The task: The word to look for is "well". Report every line of the entries below that has it.
------------------------------
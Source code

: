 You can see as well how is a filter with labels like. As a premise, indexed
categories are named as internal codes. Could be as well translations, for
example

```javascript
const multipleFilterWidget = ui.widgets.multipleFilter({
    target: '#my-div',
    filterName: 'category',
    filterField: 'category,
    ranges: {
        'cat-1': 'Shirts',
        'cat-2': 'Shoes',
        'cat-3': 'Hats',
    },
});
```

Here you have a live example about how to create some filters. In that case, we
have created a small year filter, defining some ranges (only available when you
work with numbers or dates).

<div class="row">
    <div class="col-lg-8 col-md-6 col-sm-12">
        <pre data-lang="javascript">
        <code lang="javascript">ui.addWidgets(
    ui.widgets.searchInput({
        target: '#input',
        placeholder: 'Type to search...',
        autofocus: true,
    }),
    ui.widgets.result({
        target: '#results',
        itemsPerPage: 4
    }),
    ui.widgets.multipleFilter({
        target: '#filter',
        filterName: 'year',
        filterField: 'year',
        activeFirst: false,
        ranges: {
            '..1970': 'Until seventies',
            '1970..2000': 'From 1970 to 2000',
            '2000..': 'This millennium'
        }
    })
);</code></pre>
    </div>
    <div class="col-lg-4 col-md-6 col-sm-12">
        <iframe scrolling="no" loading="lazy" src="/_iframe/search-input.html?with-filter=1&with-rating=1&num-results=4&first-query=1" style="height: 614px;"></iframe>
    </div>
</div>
------------------------------
Task response:
: You can see as well how is a filter with labels like. As a premise, indexed
categories are named as internal codes. Could be as well translations, for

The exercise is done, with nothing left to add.